→ **EXERCISE REQUIREMENTS**
Find the string "systems" in the listing below and return each line it appears in.

→ **RECORDED DATA**
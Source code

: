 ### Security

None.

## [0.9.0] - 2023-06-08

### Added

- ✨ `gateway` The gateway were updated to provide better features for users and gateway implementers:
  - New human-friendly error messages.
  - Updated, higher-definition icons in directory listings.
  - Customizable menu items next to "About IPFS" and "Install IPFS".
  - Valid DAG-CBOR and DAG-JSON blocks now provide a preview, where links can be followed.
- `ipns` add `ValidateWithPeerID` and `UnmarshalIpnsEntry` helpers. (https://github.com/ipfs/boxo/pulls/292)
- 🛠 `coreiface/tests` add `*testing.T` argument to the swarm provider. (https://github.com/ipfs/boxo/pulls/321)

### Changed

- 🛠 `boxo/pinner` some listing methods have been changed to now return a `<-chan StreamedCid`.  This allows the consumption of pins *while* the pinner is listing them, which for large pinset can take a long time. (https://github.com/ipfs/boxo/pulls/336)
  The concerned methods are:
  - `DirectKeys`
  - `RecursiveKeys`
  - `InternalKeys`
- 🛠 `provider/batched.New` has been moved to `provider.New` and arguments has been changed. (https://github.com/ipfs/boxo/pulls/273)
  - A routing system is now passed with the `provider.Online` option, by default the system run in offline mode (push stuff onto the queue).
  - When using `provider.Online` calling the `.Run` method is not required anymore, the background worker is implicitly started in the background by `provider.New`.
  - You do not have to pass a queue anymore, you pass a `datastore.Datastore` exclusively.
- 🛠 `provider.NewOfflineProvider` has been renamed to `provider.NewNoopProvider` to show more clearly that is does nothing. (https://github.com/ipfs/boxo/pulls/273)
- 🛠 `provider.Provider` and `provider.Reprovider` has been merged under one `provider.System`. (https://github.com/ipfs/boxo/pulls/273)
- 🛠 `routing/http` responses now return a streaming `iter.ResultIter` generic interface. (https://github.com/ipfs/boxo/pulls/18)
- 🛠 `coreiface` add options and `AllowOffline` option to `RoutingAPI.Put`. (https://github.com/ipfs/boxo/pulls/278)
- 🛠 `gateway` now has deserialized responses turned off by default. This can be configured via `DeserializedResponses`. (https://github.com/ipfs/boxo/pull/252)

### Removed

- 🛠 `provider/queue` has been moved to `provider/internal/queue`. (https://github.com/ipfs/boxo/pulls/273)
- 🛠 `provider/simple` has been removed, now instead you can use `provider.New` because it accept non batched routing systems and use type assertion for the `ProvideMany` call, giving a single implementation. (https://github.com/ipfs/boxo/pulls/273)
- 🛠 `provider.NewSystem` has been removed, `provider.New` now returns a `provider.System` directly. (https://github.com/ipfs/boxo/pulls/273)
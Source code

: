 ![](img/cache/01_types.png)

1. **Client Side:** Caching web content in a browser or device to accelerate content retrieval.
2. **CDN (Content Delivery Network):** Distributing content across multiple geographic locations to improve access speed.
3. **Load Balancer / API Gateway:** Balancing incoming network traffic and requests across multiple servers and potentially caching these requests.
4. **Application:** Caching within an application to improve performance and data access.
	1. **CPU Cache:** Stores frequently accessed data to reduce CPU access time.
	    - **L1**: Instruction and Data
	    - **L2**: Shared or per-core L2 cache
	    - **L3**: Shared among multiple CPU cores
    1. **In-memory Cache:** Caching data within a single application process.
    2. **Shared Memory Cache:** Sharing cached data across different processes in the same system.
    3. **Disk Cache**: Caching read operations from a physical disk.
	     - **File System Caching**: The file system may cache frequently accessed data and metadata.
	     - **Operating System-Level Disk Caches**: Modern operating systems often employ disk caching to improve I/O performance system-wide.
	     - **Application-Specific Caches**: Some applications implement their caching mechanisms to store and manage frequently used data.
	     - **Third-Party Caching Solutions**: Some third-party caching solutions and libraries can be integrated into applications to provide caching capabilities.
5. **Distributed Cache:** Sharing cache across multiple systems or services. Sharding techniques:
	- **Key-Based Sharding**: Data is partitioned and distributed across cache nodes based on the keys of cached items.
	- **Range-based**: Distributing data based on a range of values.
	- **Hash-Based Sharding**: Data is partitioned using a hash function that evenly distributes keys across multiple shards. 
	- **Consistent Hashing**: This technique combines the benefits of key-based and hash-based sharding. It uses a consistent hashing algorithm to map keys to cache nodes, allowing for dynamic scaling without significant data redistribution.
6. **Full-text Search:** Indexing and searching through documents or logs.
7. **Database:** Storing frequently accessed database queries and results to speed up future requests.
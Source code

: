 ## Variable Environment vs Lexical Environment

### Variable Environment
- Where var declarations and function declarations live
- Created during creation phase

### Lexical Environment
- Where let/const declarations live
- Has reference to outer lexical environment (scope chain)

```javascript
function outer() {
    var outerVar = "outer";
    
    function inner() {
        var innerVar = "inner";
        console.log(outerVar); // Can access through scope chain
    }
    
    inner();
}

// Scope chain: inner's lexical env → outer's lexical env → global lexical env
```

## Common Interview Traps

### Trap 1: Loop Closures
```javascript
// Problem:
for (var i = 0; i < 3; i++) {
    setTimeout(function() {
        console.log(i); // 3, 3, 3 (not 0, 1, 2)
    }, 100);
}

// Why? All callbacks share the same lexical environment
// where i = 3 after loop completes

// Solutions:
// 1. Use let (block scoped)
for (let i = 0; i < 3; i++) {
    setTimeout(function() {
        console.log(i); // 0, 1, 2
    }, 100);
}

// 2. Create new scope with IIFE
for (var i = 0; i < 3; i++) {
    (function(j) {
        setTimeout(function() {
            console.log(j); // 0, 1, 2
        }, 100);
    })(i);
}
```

→ **FINAL ANSWER**
- 🛠 `provider/simple` has been removed, now instead you can use `provider.New` because it accept non batched routing systems and use type assertion for the `ProvideMany` call, giving a single implementation. (https://github.com/ipfs/boxo/pulls/273)
	     - **Operating System-Level Disk Caches**: Modern operating systems often employ disk caching to improve I/O performance system-wide.
5. **Distributed Cache:** Sharing cache across multiple systems or services. Sharding techniques:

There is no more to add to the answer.